Однако настроения в мире неожиданно переменились. Ровно двумя годами ранее, 4 июля 1187 г., исламские войска разбили целую армию христианского Востока. Запад, как обычно, несмотря на массу предостережений, отреагировал слишком поздно. Для большинства европейцев государства крестоносцев находились так далеко, что почти теряли реальность диковинные, вечно пылающие аванпосты христианского мира, в которых аскетизм перемежается с изысканной роскошью, где douceur (любезность) и угроза идут рука об руку; по-своему величественные, но все-таки более подходящие для романтических баллад трубадуров, чем для тяжкого и прозаического труда, что был общим уделом в их родных странах. Даже хорошо образованным людям было сложно осознать ход политических событий в Леванте: имена в основном труднопроизносимые, новости если доходили, то безнадежно искаженными и слишком устаревшими.
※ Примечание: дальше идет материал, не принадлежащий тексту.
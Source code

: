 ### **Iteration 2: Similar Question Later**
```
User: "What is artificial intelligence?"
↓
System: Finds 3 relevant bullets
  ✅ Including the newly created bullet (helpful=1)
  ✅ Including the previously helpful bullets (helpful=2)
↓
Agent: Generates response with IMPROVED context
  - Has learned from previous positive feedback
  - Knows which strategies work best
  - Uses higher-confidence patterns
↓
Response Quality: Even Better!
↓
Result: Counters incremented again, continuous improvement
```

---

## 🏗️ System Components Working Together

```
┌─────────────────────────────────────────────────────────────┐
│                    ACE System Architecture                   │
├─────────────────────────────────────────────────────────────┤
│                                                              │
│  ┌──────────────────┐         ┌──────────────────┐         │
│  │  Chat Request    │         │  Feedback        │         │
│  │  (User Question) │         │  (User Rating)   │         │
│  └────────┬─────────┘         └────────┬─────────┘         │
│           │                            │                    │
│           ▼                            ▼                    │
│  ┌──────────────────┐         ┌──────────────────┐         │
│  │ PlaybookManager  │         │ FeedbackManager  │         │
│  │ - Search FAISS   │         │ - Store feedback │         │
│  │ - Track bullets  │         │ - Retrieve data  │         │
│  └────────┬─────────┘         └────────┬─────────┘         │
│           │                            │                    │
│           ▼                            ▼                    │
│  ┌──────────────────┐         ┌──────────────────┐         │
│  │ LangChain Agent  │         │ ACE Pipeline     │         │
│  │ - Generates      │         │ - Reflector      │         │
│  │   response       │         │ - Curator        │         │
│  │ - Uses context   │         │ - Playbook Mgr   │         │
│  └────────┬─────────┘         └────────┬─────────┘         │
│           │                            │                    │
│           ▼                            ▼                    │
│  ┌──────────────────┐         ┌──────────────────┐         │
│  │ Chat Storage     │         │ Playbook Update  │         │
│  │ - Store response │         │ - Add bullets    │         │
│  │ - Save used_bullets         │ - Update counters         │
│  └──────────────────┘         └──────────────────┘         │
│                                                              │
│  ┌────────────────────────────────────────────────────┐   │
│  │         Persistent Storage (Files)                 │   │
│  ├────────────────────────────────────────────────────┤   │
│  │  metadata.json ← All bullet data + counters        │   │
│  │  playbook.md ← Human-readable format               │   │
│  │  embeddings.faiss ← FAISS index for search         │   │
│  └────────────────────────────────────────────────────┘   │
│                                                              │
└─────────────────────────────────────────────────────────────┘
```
Только когда случилась настоящая катастрофа, рыцари западных христианских государств схватились за мечи, вопя от ярости и негодования.
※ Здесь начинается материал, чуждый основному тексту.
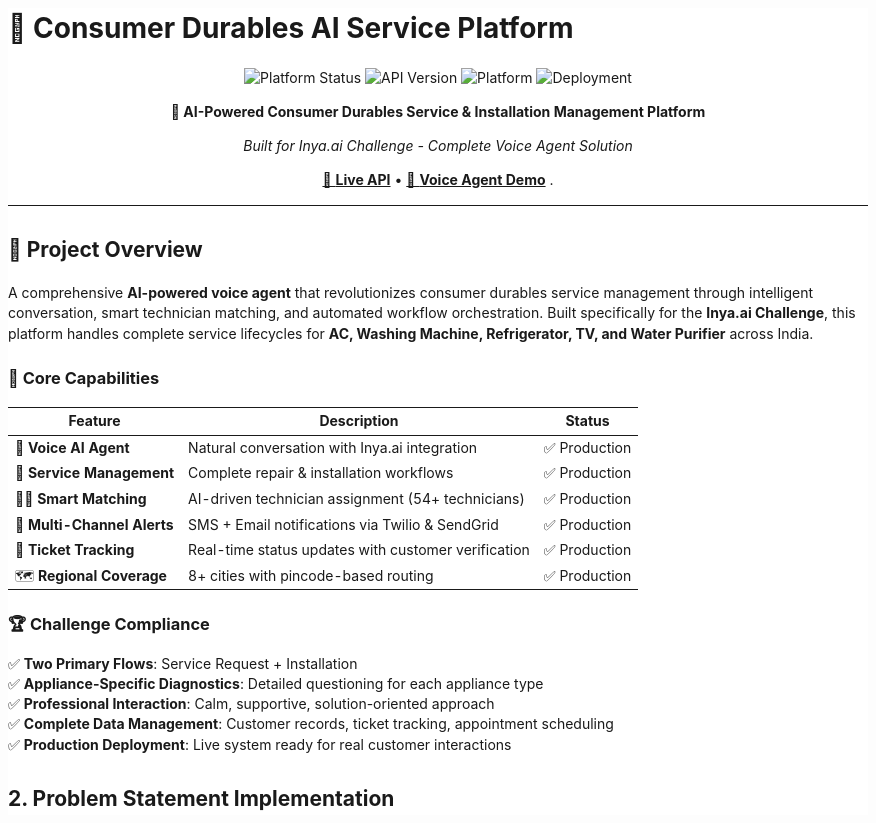 # 🔧 Consumer Durables AI Service Platform

<div align="center">

![Platform Status](https://img.shields.io/badge/Status-Production%20Ready-success)
![API Version](https://img.shields.io/badge/API-v2.1-blue)
![Platform](https://img.shields.io/badge/Platform-Inya.ai-orange)
![Deployment](https://img.shields.io/badge/Deployment-Render-purple)

**🚀 AI-Powered Consumer Durables Service & Installation Management Platform**

*Built for Inya.ai Challenge - Complete Voice Agent Solution*

[🔗 **Live API**](https://consumer-durables-api.onrender.com) • [📱 **Voice Agent Demo**](https://youtu.be/tqxDWqBwUhI) .

</div>

---

## 🌟 **Project Overview**

A comprehensive **AI-powered voice agent** that revolutionizes consumer durables service management through intelligent conversation, smart technician matching, and automated workflow orchestration. Built specifically for the **Inya.ai Challenge**, this platform handles complete service lifecycles for **AC, Washing Machine, Refrigerator, TV, and Water Purifier** across India.

### 🎯 **Core Capabilities**

| Feature | Description | Status |
|---------|-------------|---------|
| 🤖 **Voice AI Agent** | Natural conversation with Inya.ai integration | ✅ Production |
| 🔧 **Service Management** | Complete repair & installation workflows | ✅ Production |
| 👨‍🔧 **Smart Matching** | AI-driven technician assignment (54+ technicians) | ✅ Production |
| 📱 **Multi-Channel Alerts** | SMS + Email notifications via Twilio & SendGrid | ✅ Production |
| 🎫 **Ticket Tracking** | Real-time status updates with customer verification | ✅ Production |
| 🗺️ **Regional Coverage** | 8+ cities with pincode-based routing | ✅ Production |

### 🏆 **Challenge Compliance**
✅ **Two Primary Flows**: Service Request + Installation  
✅ **Appliance-Specific Diagnostics**: Detailed questioning for each appliance type  
✅ **Professional Interaction**: Calm, supportive, solution-oriented approach  
✅ **Complete Data Management**: Customer records, ticket tracking, appointment scheduling  
✅ **Production Deployment**: Live system ready for real customer interactions

## 2. Problem Statement Implementation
Ровно так же было, когда известие о падении Эдессы и огонь речей святого Бернарда воспламенили Европу и привели к нелепому бедствию, каким стал Второй крестовый поход. Любому бесстрастному наблюдателю, европейскому или левантийскому, следившему за развитием событий в те последние пятнадцать лет, захват Иерусалима должен был казаться неизбежным. На мусульманской стороне неуклонно поднимался талантливый военачальник Саладин, который поклялся вернуть Священный город своим единоверцам; а на христианской ничего, кроме печального зрелища трех оставшихся государств крестоносцев (Иерусалимское королевство, Антиохийское княжество и графство Триполи), управляемых посредственностями и раздираемых изнутри борьбой за власть. К тому же в течение ключевого периода правления Саладина ситуацию в Иерусалиме дополнительно отягощало ухудшение здоровья короля Балдуина IV, который страдал проказой. Вступая на престол в 1174 г. тринадцати лет от роду, он уже был болен и двенадцать лет спустя умер. Неудивительно, что Балдуин IV не оставил потомков. И в тот момент, когда для спасения королевства требовалось мудрое и решительное руководство, корона Иерусалима перешла к восьмилетнему племяннику Балдуина.
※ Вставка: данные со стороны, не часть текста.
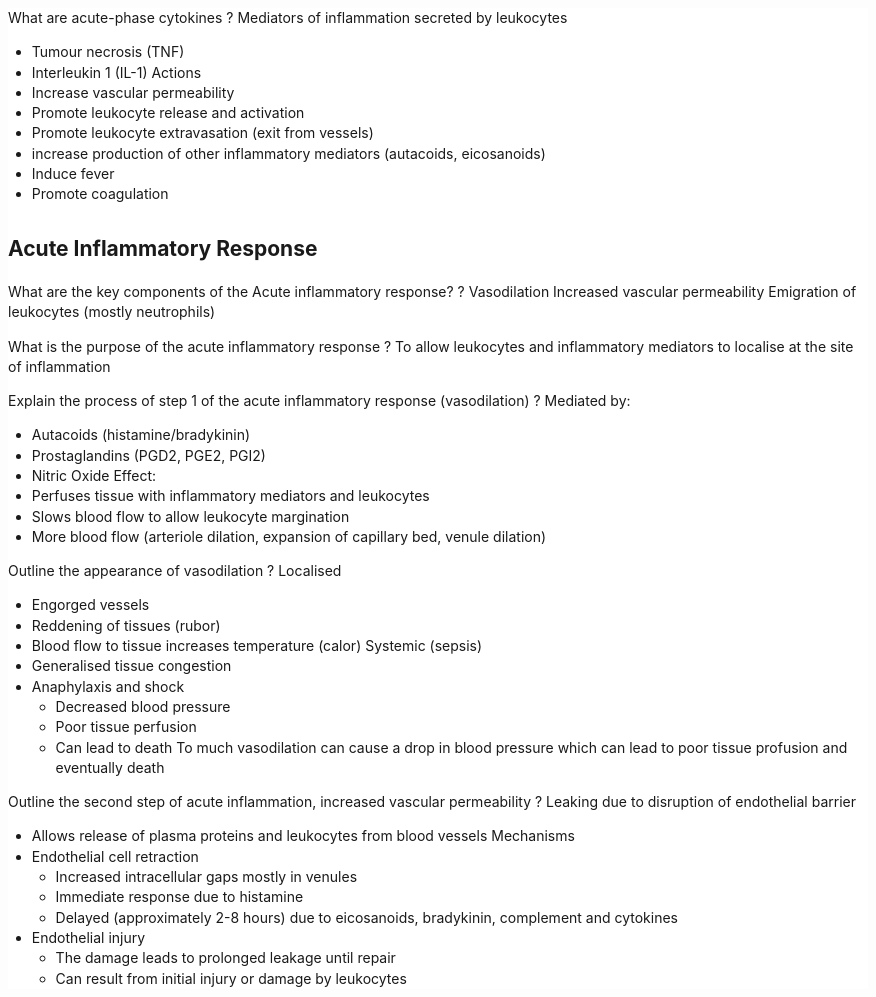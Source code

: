 What are acute-phase cytokines
?
Mediators of inflammation secreted by leukocytes
- Tumour necrosis (TNF)
- Interleukin 1 (IL-1)
Actions
- Increase vascular permeability
- Promote leukocyte release and activation
- Promote leukocyte extravasation (exit from vessels)
- increase production of other inflammatory mediators (autacoids, eicosanoids)
- Induce fever
- Promote coagulation

## Acute Inflammatory Response

What are the key components of the Acute inflammatory response?
?
Vasodilation
Increased vascular permeability
Emigration of leukocytes (mostly neutrophils)

What is the purpose of the acute inflammatory response
?
To allow leukocytes and inflammatory mediators to localise at the site of inflammation 

Explain the process of step 1 of the acute inflammatory response (vasodilation)
?
Mediated by:
- Autacoids (histamine/bradykinin)
- Prostaglandins (PGD2, PGE2, PGI2)
- Nitric Oxide
Effect:
- Perfuses tissue with inflammatory mediators and leukocytes
- Slows blood flow to allow leukocyte margination
- More blood flow (arteriole dilation, expansion of capillary bed, venule dilation)

Outline the appearance of vasodilation
?
Localised
- Engorged vessels
- Reddening of tissues (rubor)
- Blood flow to tissue increases temperature (calor)
Systemic (sepsis)
- Generalised tissue congestion
- Anaphylaxis and shock
  - Decreased blood pressure
  - Poor tissue perfusion
  - Can lead to death
To much vasodilation can cause a drop in blood pressure which can lead to poor tissue profusion and eventually death

Outline the second step of acute inflammation, increased vascular permeability
?
Leaking due to disruption of endothelial barrier
- Allows release of plasma proteins and leukocytes from blood vessels
Mechanisms
- Endothelial cell retraction
  - Increased intracellular gaps mostly in venules
  - Immediate response due to histamine
  - Delayed (approximately 2-8 hours) due to eicosanoids, bradykinin, complement and cytokines
- Endothelial injury
  - The damage leads to prolonged leakage until repair
  - Can result from initial injury or damage by leukocytes
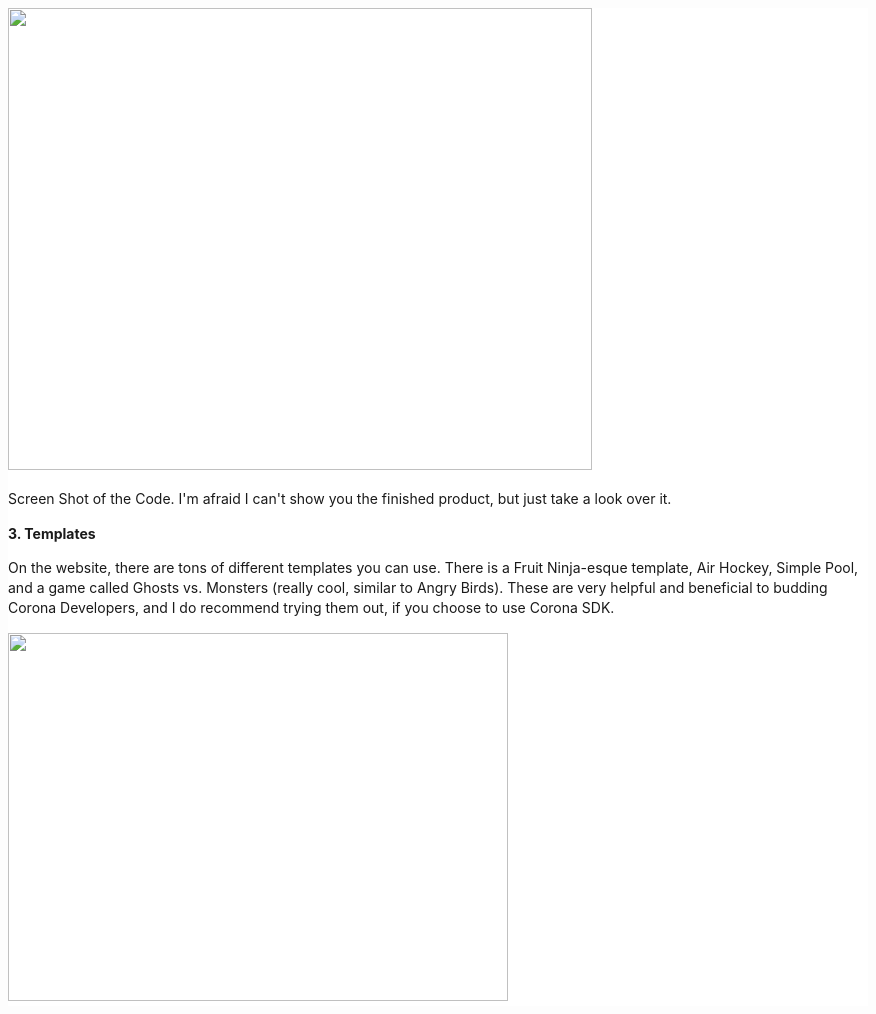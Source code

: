   <a href="/2011/06/07/corona-sdk-one-of-the-most-user-friendly-sdks/screen-shot-2011-06-02-at-9-13-56-pm/" rel="attachment wp-att-884"><img class="size-full wp-image-884" title="screen-shot-2011-06-02-at-9-13-56-pm" src="/wp-content/uploads/2011/06/screen-shot-2011-06-02-at-9-13-56-pm.png" alt="" width="584" height="462" srcset="/wp-content/uploads/2011/06/screen-shot-2011-06-02-at-9-13-56-pm.png 584w, /wp-content/uploads/2011/06/screen-shot-2011-06-02-at-9-13-56-pm-300x237.png 300w, /wp-content/uploads/2011/06/screen-shot-2011-06-02-at-9-13-56-pm-180x142.png 180w, /wp-content/uploads/2011/06/screen-shot-2011-06-02-at-9-13-56-pm-360x284.png 360w" sizes="(max-width: 584px) 100vw, 584px" /></a>
  
  <p class="wp-caption-text">
    Screen Shot of the Code. I'm afraid I can't show you the finished product, but just take a look over it.
  </p>
</div>

**3. Templates**

On the website, there are tons of different templates you can use. There is a Fruit Ninja-esque template, Air Hockey, Simple Pool, and a game called Ghosts vs. Monsters (really cool, similar to Angry Birds). These are very helpful and beneficial to budding Corona Developers, and I do recommend trying them out, if you choose to use Corona SDK.

<div id="attachment_886" style="max-width: 510px" class="wp-caption aligncenter">
  <a href="/2011/06/07/corona-sdk-one-of-the-most-user-friendly-sdks/5264664730_ba1bc14066/" rel="attachment wp-att-886"><img class="size-full wp-image-886" title="5264664730_ba1bc14066" src="/wp-content/uploads/2011/06/5264664730_ba1bc14066.jpg" alt="" width="500" height="368" srcset="/wp-content/uploads/2011/06/5264664730_ba1bc14066.jpg 500w, /wp-content/uploads/2011/06/5264664730_ba1bc14066-300x220.jpg 300w, /wp-content/uploads/2011/06/5264664730_ba1bc14066-180x132.jpg 180w, /wp-content/uploads/2011/06/5264664730_ba1bc14066-360x264.jpg 360w" sizes="(max-width: 500px) 100vw, 500px" /></a>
Смерть нового малолетнего короля Балдуина V, при всей неприятности самого события, могла бы предоставить шанс Иерусалимскому королевству найти настоящего вождя, но возможностью не воспользовались, и трон перешел к отчиму мальчика Ги де Лузиньяну, человеку слабому, капризному, настолько несостоятельному, что большинство соотечественников питало к нему справедливое презрение. Иерусалим соответственно находился на грани гражданской войны, когда в мае 1187 г. Саладин объявил свой давно ожидаемый джихад и, перейдя реку Иордан, вторгся на территорию франков. При командовании жалкого Ги поражение христиан было неизбежно. 3 июля он повел армию (самую большую в истории Иерусалимского королевства) через галилейские горы на Тиверию, которую осадил Саладин. После долгого дневного перехода в самый знойный сезон года христианам пришлось устраивать ночлег на безводном плато. На следующий день у небольшой горы с двумя вершинами под названием Рога Хаттина их, изнуренных жарой и страдающих от жажды, окружила и разбила наголову мусульманская армия.